**WORK ITEM:** If a line in the entries contains the string "href", include that line in your answer.
═══ EXTRACTED DATA
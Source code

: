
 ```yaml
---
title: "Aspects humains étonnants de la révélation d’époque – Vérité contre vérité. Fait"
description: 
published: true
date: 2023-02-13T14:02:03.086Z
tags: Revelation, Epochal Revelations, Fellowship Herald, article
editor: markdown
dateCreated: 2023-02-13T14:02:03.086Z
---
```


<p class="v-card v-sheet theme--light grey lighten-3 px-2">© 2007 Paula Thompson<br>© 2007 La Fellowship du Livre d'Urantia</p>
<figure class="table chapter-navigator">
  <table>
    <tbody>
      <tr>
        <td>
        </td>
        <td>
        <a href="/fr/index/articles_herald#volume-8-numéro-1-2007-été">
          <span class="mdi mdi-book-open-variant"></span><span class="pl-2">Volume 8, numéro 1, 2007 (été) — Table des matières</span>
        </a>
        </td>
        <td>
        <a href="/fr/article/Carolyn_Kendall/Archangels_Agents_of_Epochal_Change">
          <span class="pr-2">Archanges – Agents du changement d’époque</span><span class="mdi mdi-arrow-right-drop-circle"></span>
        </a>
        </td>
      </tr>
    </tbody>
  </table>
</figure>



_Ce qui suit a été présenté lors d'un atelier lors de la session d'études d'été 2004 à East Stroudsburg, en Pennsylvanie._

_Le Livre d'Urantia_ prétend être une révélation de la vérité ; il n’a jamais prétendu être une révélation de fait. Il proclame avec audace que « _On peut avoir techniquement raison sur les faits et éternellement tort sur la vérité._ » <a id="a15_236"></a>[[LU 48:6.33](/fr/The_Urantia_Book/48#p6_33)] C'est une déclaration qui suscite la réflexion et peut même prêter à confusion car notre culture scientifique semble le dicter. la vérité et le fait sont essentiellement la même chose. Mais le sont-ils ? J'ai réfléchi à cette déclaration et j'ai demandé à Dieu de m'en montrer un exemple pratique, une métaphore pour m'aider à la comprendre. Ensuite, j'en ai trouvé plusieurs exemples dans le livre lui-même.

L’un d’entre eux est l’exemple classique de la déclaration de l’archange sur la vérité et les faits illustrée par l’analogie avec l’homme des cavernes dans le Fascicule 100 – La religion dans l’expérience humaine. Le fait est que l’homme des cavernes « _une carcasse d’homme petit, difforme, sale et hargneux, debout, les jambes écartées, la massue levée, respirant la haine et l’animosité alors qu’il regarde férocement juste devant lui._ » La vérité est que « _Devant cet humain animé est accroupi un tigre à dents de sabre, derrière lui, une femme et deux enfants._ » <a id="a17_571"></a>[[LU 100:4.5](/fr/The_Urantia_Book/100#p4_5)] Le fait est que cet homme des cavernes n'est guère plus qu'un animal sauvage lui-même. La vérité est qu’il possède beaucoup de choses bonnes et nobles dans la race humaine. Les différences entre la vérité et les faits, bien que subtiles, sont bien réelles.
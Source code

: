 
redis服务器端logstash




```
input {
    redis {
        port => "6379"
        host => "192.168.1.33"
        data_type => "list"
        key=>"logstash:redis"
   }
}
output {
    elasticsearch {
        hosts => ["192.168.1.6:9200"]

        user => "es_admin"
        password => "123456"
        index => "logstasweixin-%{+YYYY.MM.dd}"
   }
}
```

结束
══════
═══ EXTRACTED DATA
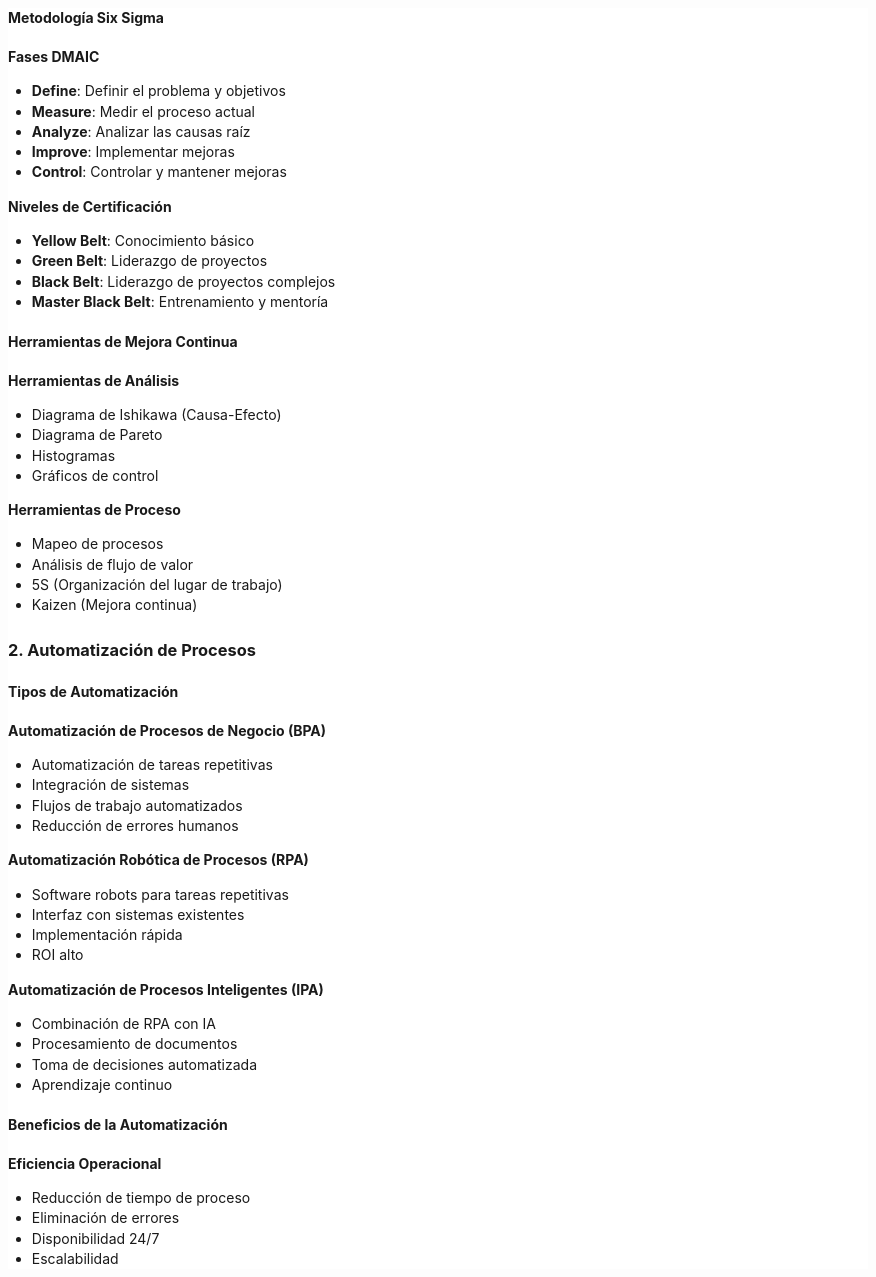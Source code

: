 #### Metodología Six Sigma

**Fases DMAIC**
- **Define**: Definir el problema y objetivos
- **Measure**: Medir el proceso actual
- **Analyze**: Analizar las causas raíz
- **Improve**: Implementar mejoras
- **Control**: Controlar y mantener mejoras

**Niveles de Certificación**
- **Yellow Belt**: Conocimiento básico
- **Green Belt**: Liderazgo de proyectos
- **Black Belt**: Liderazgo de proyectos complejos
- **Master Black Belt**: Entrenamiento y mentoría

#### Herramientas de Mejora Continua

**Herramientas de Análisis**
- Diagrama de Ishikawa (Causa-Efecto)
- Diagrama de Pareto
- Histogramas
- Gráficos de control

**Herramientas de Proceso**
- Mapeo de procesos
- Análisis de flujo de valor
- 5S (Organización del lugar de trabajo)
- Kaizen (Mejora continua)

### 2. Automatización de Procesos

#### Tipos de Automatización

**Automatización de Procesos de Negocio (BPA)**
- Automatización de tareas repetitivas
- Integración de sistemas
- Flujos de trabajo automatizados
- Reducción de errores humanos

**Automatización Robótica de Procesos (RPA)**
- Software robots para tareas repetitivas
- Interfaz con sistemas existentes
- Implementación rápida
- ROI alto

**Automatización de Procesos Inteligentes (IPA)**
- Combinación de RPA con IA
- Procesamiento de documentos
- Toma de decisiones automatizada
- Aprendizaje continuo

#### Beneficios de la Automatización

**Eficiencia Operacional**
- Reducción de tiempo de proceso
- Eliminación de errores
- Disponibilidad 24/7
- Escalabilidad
══════
**WORKED SOLUTION:**
        <a href="/fr/index/articles_herald#volume-8-numéro-1-2007-été">
        <a href="/fr/article/Carolyn_Kendall/Archangels_Agents_of_Epochal_Change">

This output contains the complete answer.